* _Work request_: The whole listing, apart from its images, should be restated word for word.

----

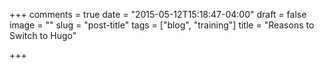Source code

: +++
comments = true
date = "2015-05-12T15:18:47-04:00"
draft = false
image = ""
slug = "post-title"
tags = ["blog", "training"]
title = "Reasons to Switch to Hugo"

+++

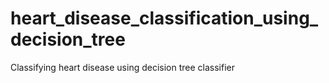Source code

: # heart_disease_classification_using_decision_tree
Classifying heart disease using decision tree classifier
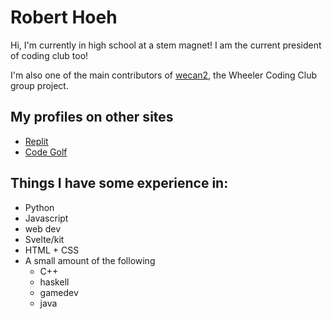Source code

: # Robert Hoeh
Hi, I'm currently in high school at a stem magnet!
I am the current president of coding club too!

I'm also one of the main contributors of [wecan2](https://github.com/WheelerCodingClub/wecan2), the Wheeler Coding Club group project.

## My profiles on other sites
* [Replit](https://replit.com/@RobertHoeh)
* [Code Golf](https://code.golf/golfers/RobertHoeh)

## Things I have some experience in:
* Python
* Javascript
* web dev
* Svelte/kit
* HTML + CSS
* A small amount of the following
  * C++
  * haskell
  * gamedev
  * java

----

* _Task result_:
Source code

: +++
comments = true
date = "2015-05-12T15:18:47-04:00"
draft = false
image = ""
slug = "post-title"
tags = ["blog", "training"]
title = "Reasons to Switch to Hugo"

+++

Source code

: # heart_disease_classification_using_decision_tree
Classifying heart disease using decision tree classifier
Source code

: # Robert Hoeh
Hi, I'm currently in high school at a stem magnet!
I am the current president of coding club too!

I'm also one of the main contributors of [wecan2](https://github.com/WheelerCodingClub/wecan2), the Wheeler Coding Club group project.

## My profiles on other sites
* [Replit](https://replit.com/@RobertHoeh)
* [Code Golf](https://code.golf/golfers/RobertHoeh)

## Things I have some experience in:
* Python
* Javascript
* web dev
* Svelte/kit
* HTML + CSS
* A small amount of the following
  * C++
  * haskell
  * gamedev
  * java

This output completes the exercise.